Of course, the above assumes you have a vec2 structure and operators for it like this:

struct vec2 {
    float x, y;
    vec2(float x, float y) : x(x), y(y) {}
};

vec2 operator + (vec2 a, vec2 b) {
    return vec2(a.x + b.x, a.y + b.y);
}

vec2 operator - (vec2 a, vec2 b) {
    return vec2(a.x - b.x, a.y - b.y);
}

vec2 operator * (float s, vec2 a) {
    return vec2(s * a.x, s * a.y);
}

You have a choice between de Casteljau's method, which is to recursively split the control path until you arrive at the point using a linear interpolation, as explained above, or Bezier's method which is to blend the control points.

Bezier's method is

 p = (1-t)^3 *P0 + 3*t*(1-t)^2*P1 + 3*t^2*(1-t)*P2 + t^3*P3 

for cubics and

 p = (1-t)^2 *P0 + 2*(1-t)*t*P1 + t*t*P2

for quadratics.

t is usually on 0-1 but that's not an essential - in fact the curves extend to infinity. P0, P1, etc are the control points. The curve goes through the two end points but not usually through the other points.

Did you use a C# library earlier?

In C++, no standard library function for Bezier curves is available (yet). You can of course roll your own (CodeProject sample) or look for a math library.
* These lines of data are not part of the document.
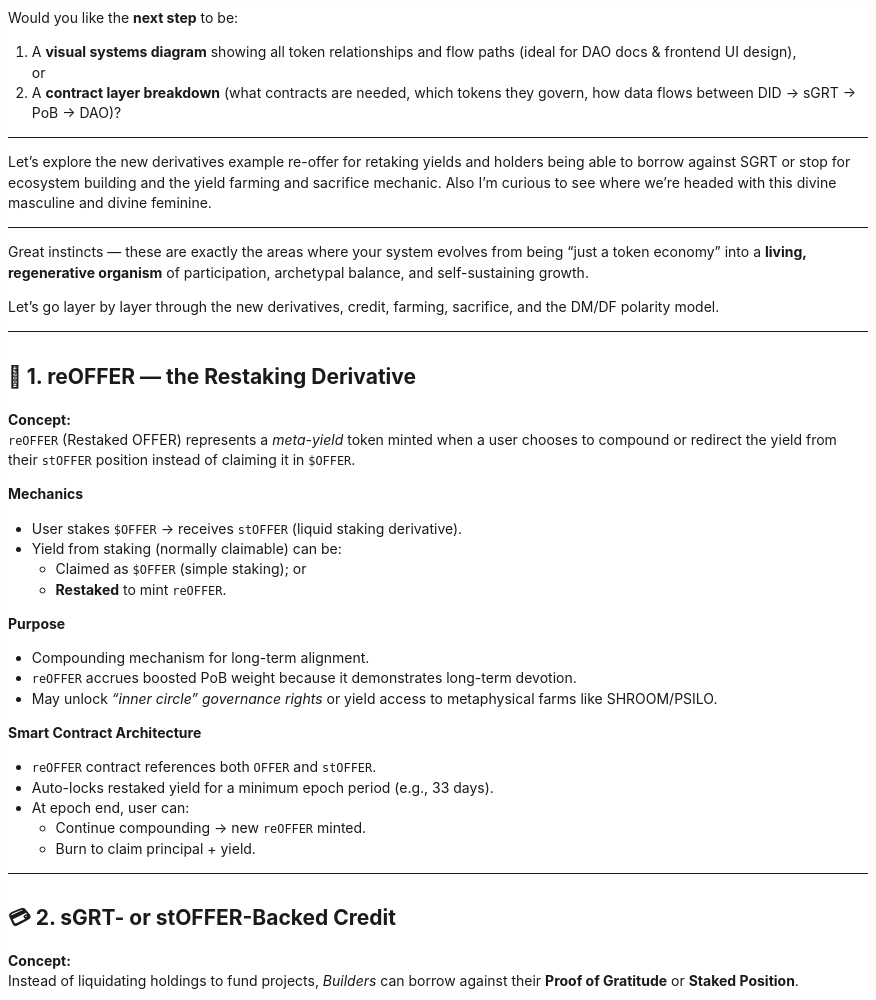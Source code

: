 Would you like the **next step** to be:
1. A **visual systems diagram** showing all token relationships and flow paths (ideal for DAO docs & frontend UI design),  
or  
2. A **contract layer breakdown** (what contracts are needed, which tokens they govern, how data flows between DID → sGRT → PoB → DAO)?

---

 Let’s explore the new derivatives example re-offer for retaking yields and holders being able to borrow against SGRT or stop for ecosystem building and the yield farming and sacrifice mechanic. Also I’m curious to see where we’re headed with this divine masculine and divine feminine.

---

Great instincts — these are exactly the areas where your system evolves from being “just a token economy” into a **living, regenerative organism** of participation, archetypal balance, and self-sustaining growth.  

Let’s go layer by layer through the new derivatives, credit, farming, sacrifice, and the DM/DF polarity model.

---

## 🔁 1. reOFFER — the Restaking Derivative

**Concept:**  
`reOFFER` (Restaked OFFER) represents a *meta-yield* token minted when a user chooses to compound or redirect the yield from their `stOFFER` position instead of claiming it in `$OFFER`.

**Mechanics**
- User stakes `$OFFER` → receives `stOFFER` (liquid staking derivative).  
- Yield from staking (normally claimable) can be:
  - Claimed as `$OFFER` (simple staking); or
  - **Restaked** to mint `reOFFER`.

**Purpose**
- Compounding mechanism for long-term alignment.
- `reOFFER` accrues boosted PoB weight because it demonstrates long-term devotion.
- May unlock *“inner circle” governance rights* or yield access to metaphysical farms like SHROOM/PSILO.

**Smart Contract Architecture**
- `reOFFER` contract references both `OFFER` and `stOFFER`.
- Auto-locks restaked yield for a minimum epoch period (e.g., 33 days).
- At epoch end, user can:
  - Continue compounding → new `reOFFER` minted.
  - Burn to claim principal + yield.

---

## 💳 2. sGRT- or stOFFER-Backed Credit

**Concept:**  
Instead of liquidating holdings to fund projects, *Builders* can borrow against their **Proof of Gratitude** or **Staked Position**.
This blogpost explains the idea nicely but in Actionscript. Translation should not be much of a problem.

To get an individual point (x, y) along a cubic curve at a given percent of travel (t), with given control points (x1, y1), (x2, y2), (x3, y3), and (x4, y4) I expanded De Casteljau’s algorithm and rearranged the equation to minimize exponents:

//Generalized code, not C++
variables passed to function:   t,  x1, y1, x2, y2, x3, y3, x4, y4
variables declared in function: t2, t3, x,  y
t2 = t * t
t3 = t * t * t
x = t3*x4 + (3*t2 - 3*t3)*x3 + (3*t3 - 6*t2 + 3*t)*x2 + (3*t2 - t3 - 3*t + 1)*x1
y = t3*y4 + (3*t2 - 3*t3)*y3 + (3*t3 - 6*t2 + 3*t)*y2 + (3*t2 - t3 - 3*t + 1)*y1

(t) is a decimal value between 0 and 1 (0 <= t <= 1) that represents percent of travel along the curve.

The formula is the same for x and y, and you can write a function that takes a generic set of 4 control points or group the coefficients together:

t2 = t * t
t3 = t * t * t

A = (3*t2 - 3*t3)
B = (3*t3 - 6*t2 + 3*t)
C = (3*t2 - t3 - 3*t + 1)

x = t3*x4 + A*x3 + B*x2 + C*x1
y = t3*y4 + A*y3 + B*y2 + C*y1

For quadratic functions, a similar approach yields:

t2 = t * t

A = (2*t - 2*t2)
B = (t2 - 2*t + 1)

x = t2*x3 + A*x2 + B*x1
y = t2*y3 + A*y2 + B*y1